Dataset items
★ ★ ★

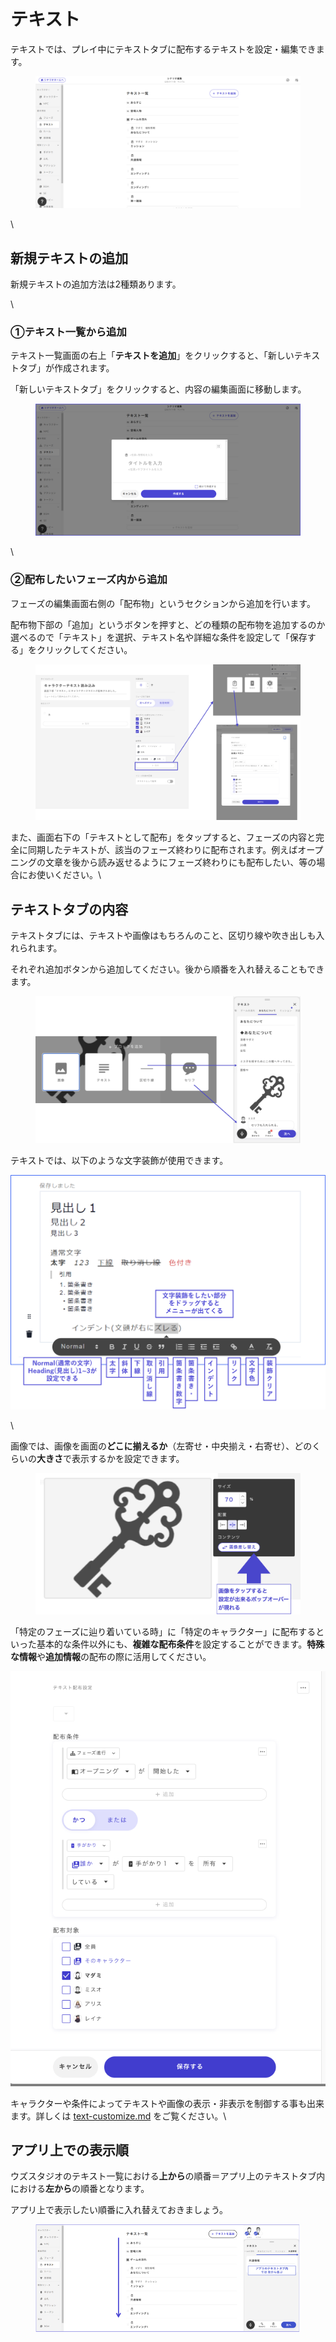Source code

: # テキスト

テキストでは、プレイ中にテキストタブに配布するテキストを設定・編集できます。

<figure><img src="../packages/ja/.gitbook/assets/image (3) (1) (1).png" alt=""><figcaption></figcaption></figure>

\\

## 新規テキストの追加

新規テキストの追加方法は2種類あります。

\\

### ①テキスト一覧から追加

テキスト一覧画面の右上「**テキストを追加**」をクリックすると、「新しいテキストタブ」が作成されます。

「新しいテキストタブ」をクリックすると、内容の編集画面に移動します。

<figure><img src="../packages/ja/.gitbook/assets/image (5).png" alt=""><figcaption></figcaption></figure>

\\

### ②配布したいフェーズ内から追加

フェーズの編集画面右側の「配布物」というセクションから追加を行います。

配布物下部の「追加」というボタンを押すと、どの種類の配布物を追加するのか選べるので「テキスト」を選択、テキスト名や詳細な条件を設定して「保存する」をクリックしてください。

<figure><img src="../packages/ja/.gitbook/assets/image (90).png" alt=""><figcaption></figcaption></figure>

また、画面右下の「テキストとして配布」をタップすると、フェーズの内容と完全に同期したテキストが、該当のフェーズ終わりに配布されます。例えばオープニングの文章を後から読み返せるようにフェーズ終わりにも配布したい、等の場合にお使いください。\\

## テキストタブの内容

テキストタブには、テキストや画像はもちろんのこと、区切り線や吹き出しも入れられます。

それぞれ追加ボタンから追加してください。後から順番を入れ替えることもできます。

<figure><img src="../packages/ja/.gitbook/assets/image (91).png" alt=""><figcaption></figcaption></figure>

テキストでは、以下のような文字装飾が使用できます。

![](../packages/ja/images/giron3.png)

\\

画像では、画像を画面の**どこに揃えるか**（左寄せ・中央揃え・右寄せ）、どのくらいの**大きさ**で表示するかを設定できます。

<figure><img src="../packages/ja/.gitbook/assets/image (92).png" alt=""><figcaption></figcaption></figure>

「特定のフェーズに辿り着いている時」に「特定のキャラクター」に配布するといった基本的な条件以外にも、**複雑な配布条件**を設定することができます。**特殊な情報**や**追加情報**の配布の際に活用してください。

![](<../packages/ja/.gitbook/assets/スクリーンショット 2024-02-20 19.16.46.png>)

キャラクターや条件によってテキストや画像の表示・非表示を制御する事も出来ます。詳しくは [text-customize.md](../advanced/text-customize.md "mention") をご覧ください。\\

## アプリ上での表示順

ウズスタジオのテキスト一覧における**上から**の順番＝アプリ上のテキストタブ内における**左から**の順番となります。

アプリ上で表示したい順番に入れ替えておきましょう。

<figure><img src="../packages/ja/.gitbook/assets/image (6).png" alt=""><figcaption></figcaption></figure>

★ ★ ★

BRIEF
Which lines of the entries above contain the word "新しいテキストタブ"? Copy each of them.

TASK SOLUTION
テキスト一覧画面の右上「**テキストを追加**」をクリックすると、「新しいテキストタブ」が作成されます。
「新しいテキストタブ」をクリックすると、内容の編集画面に移動します。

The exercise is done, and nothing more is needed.